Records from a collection
#####
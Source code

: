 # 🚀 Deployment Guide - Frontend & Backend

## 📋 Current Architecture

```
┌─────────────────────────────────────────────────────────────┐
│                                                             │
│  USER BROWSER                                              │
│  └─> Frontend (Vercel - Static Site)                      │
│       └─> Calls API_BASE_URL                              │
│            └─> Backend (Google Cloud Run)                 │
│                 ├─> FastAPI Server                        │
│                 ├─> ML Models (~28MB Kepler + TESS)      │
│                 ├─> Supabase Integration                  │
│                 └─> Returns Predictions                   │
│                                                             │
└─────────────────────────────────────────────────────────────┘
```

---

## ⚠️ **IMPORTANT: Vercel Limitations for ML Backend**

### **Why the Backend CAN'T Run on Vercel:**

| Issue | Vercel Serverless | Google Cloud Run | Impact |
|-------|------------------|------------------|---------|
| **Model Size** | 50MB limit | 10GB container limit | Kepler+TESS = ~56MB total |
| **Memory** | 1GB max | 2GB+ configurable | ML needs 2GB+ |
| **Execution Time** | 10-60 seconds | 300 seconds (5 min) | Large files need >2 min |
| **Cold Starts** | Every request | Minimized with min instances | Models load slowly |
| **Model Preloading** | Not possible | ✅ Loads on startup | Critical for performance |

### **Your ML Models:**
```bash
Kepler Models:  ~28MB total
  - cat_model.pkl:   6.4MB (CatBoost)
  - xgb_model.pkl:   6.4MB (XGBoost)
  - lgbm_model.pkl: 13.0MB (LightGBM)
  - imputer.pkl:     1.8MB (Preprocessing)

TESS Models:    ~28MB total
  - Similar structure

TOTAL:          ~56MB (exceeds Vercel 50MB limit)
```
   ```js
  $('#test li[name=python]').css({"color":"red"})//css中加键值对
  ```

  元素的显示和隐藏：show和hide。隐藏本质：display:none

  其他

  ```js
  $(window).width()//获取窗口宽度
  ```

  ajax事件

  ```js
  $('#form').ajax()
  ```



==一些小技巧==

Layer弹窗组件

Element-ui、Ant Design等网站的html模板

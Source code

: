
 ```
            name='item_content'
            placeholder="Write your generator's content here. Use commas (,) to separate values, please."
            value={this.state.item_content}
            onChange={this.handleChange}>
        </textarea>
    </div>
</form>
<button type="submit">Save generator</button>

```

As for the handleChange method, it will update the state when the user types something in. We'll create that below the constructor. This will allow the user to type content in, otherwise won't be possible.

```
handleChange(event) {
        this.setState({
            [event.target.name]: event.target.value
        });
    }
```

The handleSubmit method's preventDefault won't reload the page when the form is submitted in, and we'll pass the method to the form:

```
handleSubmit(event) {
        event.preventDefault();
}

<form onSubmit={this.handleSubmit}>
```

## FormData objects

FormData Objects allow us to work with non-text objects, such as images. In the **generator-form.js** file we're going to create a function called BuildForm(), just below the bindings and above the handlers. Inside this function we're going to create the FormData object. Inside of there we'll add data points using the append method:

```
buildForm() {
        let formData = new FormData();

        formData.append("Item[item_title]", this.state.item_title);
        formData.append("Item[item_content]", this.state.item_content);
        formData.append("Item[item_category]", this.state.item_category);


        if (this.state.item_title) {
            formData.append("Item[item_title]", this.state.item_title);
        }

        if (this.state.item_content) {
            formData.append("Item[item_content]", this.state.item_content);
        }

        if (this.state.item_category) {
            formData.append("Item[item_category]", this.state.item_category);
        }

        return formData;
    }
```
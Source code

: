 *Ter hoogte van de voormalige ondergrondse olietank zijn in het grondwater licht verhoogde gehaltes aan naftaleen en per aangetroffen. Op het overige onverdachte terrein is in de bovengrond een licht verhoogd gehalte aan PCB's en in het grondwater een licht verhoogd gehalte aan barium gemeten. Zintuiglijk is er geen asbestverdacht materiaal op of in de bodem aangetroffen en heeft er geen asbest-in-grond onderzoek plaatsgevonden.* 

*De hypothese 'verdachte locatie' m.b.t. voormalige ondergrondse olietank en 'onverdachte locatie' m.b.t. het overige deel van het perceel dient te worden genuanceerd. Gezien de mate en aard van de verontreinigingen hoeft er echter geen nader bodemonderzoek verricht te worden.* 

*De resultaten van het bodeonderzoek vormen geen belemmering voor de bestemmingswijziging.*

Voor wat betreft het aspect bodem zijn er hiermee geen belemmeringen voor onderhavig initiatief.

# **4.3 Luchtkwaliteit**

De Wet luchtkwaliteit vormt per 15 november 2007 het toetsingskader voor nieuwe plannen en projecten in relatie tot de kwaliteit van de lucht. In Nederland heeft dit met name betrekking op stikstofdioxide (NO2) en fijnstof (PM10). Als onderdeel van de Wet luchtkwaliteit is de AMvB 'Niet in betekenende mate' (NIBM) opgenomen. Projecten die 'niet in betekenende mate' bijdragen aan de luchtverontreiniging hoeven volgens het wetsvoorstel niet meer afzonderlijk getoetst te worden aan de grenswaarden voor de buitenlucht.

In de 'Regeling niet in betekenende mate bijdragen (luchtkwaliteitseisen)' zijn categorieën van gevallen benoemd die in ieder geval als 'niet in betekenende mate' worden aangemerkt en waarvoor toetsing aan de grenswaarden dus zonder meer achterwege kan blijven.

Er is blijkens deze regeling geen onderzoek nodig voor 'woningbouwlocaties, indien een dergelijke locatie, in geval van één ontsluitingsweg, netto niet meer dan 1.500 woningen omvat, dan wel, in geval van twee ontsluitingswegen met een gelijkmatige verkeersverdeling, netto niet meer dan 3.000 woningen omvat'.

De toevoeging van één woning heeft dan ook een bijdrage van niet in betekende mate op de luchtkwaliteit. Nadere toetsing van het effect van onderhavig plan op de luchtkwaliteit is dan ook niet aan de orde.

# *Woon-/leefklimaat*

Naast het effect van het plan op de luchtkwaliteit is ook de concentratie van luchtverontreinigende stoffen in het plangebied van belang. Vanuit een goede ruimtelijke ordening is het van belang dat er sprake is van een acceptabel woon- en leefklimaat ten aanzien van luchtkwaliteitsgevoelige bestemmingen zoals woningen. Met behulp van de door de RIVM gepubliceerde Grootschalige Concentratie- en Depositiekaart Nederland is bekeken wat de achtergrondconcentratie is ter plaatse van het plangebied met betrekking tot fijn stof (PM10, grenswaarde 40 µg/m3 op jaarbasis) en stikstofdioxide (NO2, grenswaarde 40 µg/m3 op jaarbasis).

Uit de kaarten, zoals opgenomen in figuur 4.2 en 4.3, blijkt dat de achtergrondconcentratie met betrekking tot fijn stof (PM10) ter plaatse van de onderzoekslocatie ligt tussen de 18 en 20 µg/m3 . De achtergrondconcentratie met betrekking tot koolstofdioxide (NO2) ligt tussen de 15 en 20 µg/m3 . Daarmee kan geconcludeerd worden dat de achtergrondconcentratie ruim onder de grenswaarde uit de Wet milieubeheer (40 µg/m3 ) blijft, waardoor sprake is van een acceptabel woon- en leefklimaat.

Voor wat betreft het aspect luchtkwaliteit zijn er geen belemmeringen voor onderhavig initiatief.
#####
Task item =>
Would you please give the data above again, exactly as it appears?

Response area =>
Source code

: # 🚀 Deployment Guide - Frontend & Backend

## 📋 Current Architecture

```
┌─────────────────────────────────────────────────────────────┐
│                                                             │
│  USER BROWSER                                              │
│  └─> Frontend (Vercel - Static Site)                      │
│       └─> Calls API_BASE_URL                              │
│            └─> Backend (Google Cloud Run)                 │
│                 ├─> FastAPI Server                        │
│                 ├─> ML Models (~28MB Kepler + TESS)      │
│                 ├─> Supabase Integration                  │
│                 └─> Returns Predictions                   │
│                                                             │
└─────────────────────────────────────────────────────────────┘
```

---

## ⚠️ **IMPORTANT: Vercel Limitations for ML Backend**

### **Why the Backend CAN'T Run on Vercel:**

| Issue | Vercel Serverless | Google Cloud Run | Impact |
|-------|------------------|------------------|---------|
| **Model Size** | 50MB limit | 10GB container limit | Kepler+TESS = ~56MB total |
| **Memory** | 1GB max | 2GB+ configurable | ML needs 2GB+ |
| **Execution Time** | 10-60 seconds | 300 seconds (5 min) | Large files need >2 min |
| **Cold Starts** | Every request | Minimized with min instances | Models load slowly |
| **Model Preloading** | Not possible | ✅ Loads on startup | Critical for performance |

### **Your ML Models:**
```bash
Kepler Models:  ~28MB total
  - cat_model.pkl:   6.4MB (CatBoost)
  - xgb_model.pkl:   6.4MB (XGBoost)
  - lgbm_model.pkl: 13.0MB (LightGBM)
  - imputer.pkl:     1.8MB (Preprocessing)

TESS Models:    ~28MB total
  - Similar structure

TOTAL:          ~56MB (exceeds Vercel 50MB limit)
```
   ```js
  $('#test li[name=python]').css({"color":"red"})//css中加键值对
  ```

  元素的显示和隐藏：show和hide。隐藏本质：display:none

  其他

  ```js
  $(window).width()//获取窗口宽度
  ```

  ajax事件

  ```js
  $('#form').ajax()
  ```



==一些小技巧==

Layer弹窗组件

Element-ui、Ant Design等网站的html模板

Source code

:
 ```
            name='item_content'
            placeholder="Write your generator's content here. Use commas (,) to separate values, please."
            value={this.state.item_content}
            onChange={this.handleChange}>
        </textarea>
    </div>
</form>
<button type="submit">Save generator</button>

```

As for the handleChange method, it will update the state when the user types something in. We'll create that below the constructor. This will allow the user to type content in, otherwise won't be possible.

```
handleChange(event) {
        this.setState({
            [event.target.name]: event.target.value
        });
    }
```

The handleSubmit method's preventDefault won't reload the page when the form is submitted in, and we'll pass the method to the form:

```
handleSubmit(event) {
        event.preventDefault();
}

<form onSubmit={this.handleSubmit}>
```

## FormData objects

FormData Objects allow us to work with non-text objects, such as images. In the **generator-form.js** file we're going to create a function called BuildForm(), just below the bindings and above the handlers. Inside this function we're going to create the FormData object. Inside of there we'll add data points using the append method:

```
buildForm() {
        let formData = new FormData();

        formData.append("Item[item_title]", this.state.item_title);
        formData.append("Item[item_content]", this.state.item_content);
        formData.append("Item[item_category]", this.state.item_category);


        if (this.state.item_title) {
            formData.append("Item[item_title]", this.state.item_title);
        }

        if (this.state.item_content) {
            formData.append("Item[item_content]", this.state.item_content);
        }

        if (this.state.item_category) {
            formData.append("Item[item_category]", this.state.item_category);
        }

        return formData;
    }
```
Source code

: *Ter hoogte van de voormalige ondergrondse olietank zijn in het grondwater licht verhoogde gehaltes aan naftaleen en per aangetroffen. Op het overige onverdachte terrein is in de bovengrond een licht verhoogd gehalte aan PCB's en in het grondwater een licht verhoogd gehalte aan barium gemeten. Zintuiglijk is er geen asbestverdacht materiaal op of in de bodem aangetroffen en heeft er geen asbest-in-grond onderzoek plaatsgevonden.* 

*De hypothese 'verdachte locatie' m.b.t. voormalige ondergrondse olietank en 'onverdachte locatie' m.b.t. het overige deel van het perceel dient te worden genuanceerd. Gezien de mate en aard van de verontreinigingen hoeft er echter geen nader bodemonderzoek verricht te worden.* 

*De resultaten van het bodeonderzoek vormen geen belemmering voor de bestemmingswijziging.*

Voor wat betreft het aspect bodem zijn er hiermee geen belemmeringen voor onderhavig initiatief.

# **4.3 Luchtkwaliteit**

De Wet luchtkwaliteit vormt per 15 november 2007 het toetsingskader voor nieuwe plannen en projecten in relatie tot de kwaliteit van de lucht. In Nederland heeft dit met name betrekking op stikstofdioxide (NO2) en fijnstof (PM10). Als onderdeel van de Wet luchtkwaliteit is de AMvB 'Niet in betekenende mate' (NIBM) opgenomen. Projecten die 'niet in betekenende mate' bijdragen aan de luchtverontreiniging hoeven volgens het wetsvoorstel niet meer afzonderlijk getoetst te worden aan de grenswaarden voor de buitenlucht.

In de 'Regeling niet in betekenende mate bijdragen (luchtkwaliteitseisen)' zijn categorieën van gevallen benoemd die in ieder geval als 'niet in betekenende mate' worden aangemerkt en waarvoor toetsing aan de grenswaarden dus zonder meer achterwege kan blijven.

Er is blijkens deze regeling geen onderzoek nodig voor 'woningbouwlocaties, indien een dergelijke locatie, in geval van één ontsluitingsweg, netto niet meer dan 1.500 woningen omvat, dan wel, in geval van twee ontsluitingswegen met een gelijkmatige verkeersverdeling, netto niet meer dan 3.000 woningen omvat'.

De toevoeging van één woning heeft dan ook een bijdrage van niet in betekende mate op de luchtkwaliteit. Nadere toetsing van het effect van onderhavig plan op de luchtkwaliteit is dan ook niet aan de orde.

# *Woon-/leefklimaat*

Naast het effect van het plan op de luchtkwaliteit is ook de concentratie van luchtverontreinigende stoffen in het plangebied van belang. Vanuit een goede ruimtelijke ordening is het van belang dat er sprake is van een acceptabel woon- en leefklimaat ten aanzien van luchtkwaliteitsgevoelige bestemmingen zoals woningen. Met behulp van de door de RIVM gepubliceerde Grootschalige Concentratie- en Depositiekaart Nederland is bekeken wat de achtergrondconcentratie is ter plaatse van het plangebied met betrekking tot fijn stof (PM10, grenswaarde 40 µg/m3 op jaarbasis) en stikstofdioxide (NO2, grenswaarde 40 µg/m3 op jaarbasis).

Uit de kaarten, zoals opgenomen in figuur 4.2 en 4.3, blijkt dat de achtergrondconcentratie met betrekking tot fijn stof (PM10) ter plaatse van de onderzoekslocatie ligt tussen de 18 en 20 µg/m3 . De achtergrondconcentratie met betrekking tot koolstofdioxide (NO2) ligt tussen de 15 en 20 µg/m3 . Daarmee kan geconcludeerd worden dat de achtergrondconcentratie ruim onder de grenswaarde uit de Wet milieubeheer (40 µg/m3 ) blijft, waardoor sprake is van een acceptabel woon- en leefklimaat.

Voor wat betreft het aspect luchtkwaliteit zijn er geen belemmeringen voor onderhavig initiatief.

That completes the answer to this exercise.